Mit Beschluss vom forderte das Bundesfinanzgericht die Bf auf, die Mängel der Beschwerden (Fehlen von Bezeichnung des Bescheides/der Bescheide, gegen den/die sie sich richtet und einer Begründung) gemäß § 85 Abs 2 in Verbindung mit § 2a BAO innerhalb einer Frist von drei Wochen ab Zustellung des betreffenden Beschlusses zu beheben. Der Beschluss wurde wie folgt begründet: "In Ihrem Schreiben vom nehmen Sie Bezug auf ,den Bescheid vom ' und erheben dagegen ,Einspruch'. Am wurden Einkommensteuerbescheide für die Jahre 2014-2018 erlassen. Am ergingen aber auch die Bescheide über die Wiederaufnahme des Verfahrens (§ 303 BAO) betreffend Einkommensteuer 2014 und 2016, der Bescheid über die Aufhebung des Einkommensteuerbescheides 2015 gemäß § 299 BAO sowie Bescheide über die Festsetzung von Anspruchszinsen für die Jahre 2014-2017." Die Bf solle darlegen, gegen welchen Bescheid bzw welche Bescheide sich ihre Beschwerden richten und sie solle überdies erläutern, aus welchen Gründen sie ihre Beschwerden für gerechtfertigt / Erfolg versprechend halte.

Am erläuterte die Bf in einem Schreiben an das Bundesfinanzgericht, dass die Beschwerden gegen alle im Mängelbehebungsauftrag genannten Bescheide gerichtet seien. Die Bf haben sich als französische Staatsbürgerin nicht zur Besteuerung der Einkünfte verpflichtet gefühlt.

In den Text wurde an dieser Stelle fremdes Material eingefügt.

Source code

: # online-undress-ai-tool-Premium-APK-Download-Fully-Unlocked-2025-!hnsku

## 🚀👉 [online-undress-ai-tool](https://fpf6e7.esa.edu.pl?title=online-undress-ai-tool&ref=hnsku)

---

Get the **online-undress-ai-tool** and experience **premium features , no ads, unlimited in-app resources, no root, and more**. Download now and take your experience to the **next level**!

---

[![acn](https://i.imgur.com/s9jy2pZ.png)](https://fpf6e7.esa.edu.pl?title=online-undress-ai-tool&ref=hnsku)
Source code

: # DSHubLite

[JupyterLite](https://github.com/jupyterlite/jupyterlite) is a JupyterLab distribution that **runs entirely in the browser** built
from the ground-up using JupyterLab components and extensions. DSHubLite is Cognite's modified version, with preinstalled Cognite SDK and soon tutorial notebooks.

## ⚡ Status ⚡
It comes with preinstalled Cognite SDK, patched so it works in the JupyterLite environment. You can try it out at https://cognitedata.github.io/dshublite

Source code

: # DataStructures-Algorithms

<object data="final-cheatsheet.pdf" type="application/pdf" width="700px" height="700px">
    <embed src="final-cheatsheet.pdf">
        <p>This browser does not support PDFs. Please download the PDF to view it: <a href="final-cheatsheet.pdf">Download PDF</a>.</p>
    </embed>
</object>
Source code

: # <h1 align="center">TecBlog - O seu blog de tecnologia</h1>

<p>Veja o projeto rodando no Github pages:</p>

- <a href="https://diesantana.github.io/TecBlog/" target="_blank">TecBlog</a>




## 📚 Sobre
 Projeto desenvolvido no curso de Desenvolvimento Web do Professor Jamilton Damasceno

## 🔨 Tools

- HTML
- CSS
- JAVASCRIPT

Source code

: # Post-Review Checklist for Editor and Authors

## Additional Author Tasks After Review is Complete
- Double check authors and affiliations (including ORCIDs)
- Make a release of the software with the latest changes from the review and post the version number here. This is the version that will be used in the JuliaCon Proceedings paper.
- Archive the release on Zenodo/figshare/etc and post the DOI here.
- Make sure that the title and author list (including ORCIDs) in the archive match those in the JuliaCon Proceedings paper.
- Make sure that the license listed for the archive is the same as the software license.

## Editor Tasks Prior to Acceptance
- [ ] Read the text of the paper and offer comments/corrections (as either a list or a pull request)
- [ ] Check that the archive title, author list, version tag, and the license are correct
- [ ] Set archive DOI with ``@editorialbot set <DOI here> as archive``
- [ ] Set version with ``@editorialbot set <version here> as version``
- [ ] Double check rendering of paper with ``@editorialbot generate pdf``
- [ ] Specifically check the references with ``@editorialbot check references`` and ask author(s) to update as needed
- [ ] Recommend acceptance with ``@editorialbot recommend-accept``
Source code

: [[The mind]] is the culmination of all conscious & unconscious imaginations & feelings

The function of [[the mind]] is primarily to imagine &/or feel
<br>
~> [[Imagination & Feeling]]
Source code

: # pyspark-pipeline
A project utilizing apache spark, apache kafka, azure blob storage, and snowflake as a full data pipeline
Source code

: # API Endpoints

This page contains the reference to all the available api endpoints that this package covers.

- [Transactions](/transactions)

Dieses Schreiben wurde der belangten Behörde vom Bundesfinanzgericht am übermittelt. Gleichzeitig wurde die belangte Behörde mit Beschluss (gemäß § 266 Abs 4 BAO) dazu aufgefordert, bis längstens noch fehlende Aktenbestandteile nachzureichen. Dazu erläuterte das Bundesfinanzgericht, dass die Beschwerden vom auch gegen die Bescheide über die Wiederaufnahme des Verfahrens (§ 303 BAO) betreffend Einkommensteuer 2014 und 2016, gegen den Bescheid über die Aufhebung des Einkommensteuerbescheides 2015 gemäß § 299 BAO sowie gegen die Bescheide über die Festsetzung von Anspruchszinsen für die Jahre 2014 bis 2017 gerichtet war. Das Bundesfinanzgericht ersuche um Übermittlung von fehlenden Aktenteilen (nämlich der Beschwerdevorentscheidungen in Bezug auf die oben angeführten Bescheide).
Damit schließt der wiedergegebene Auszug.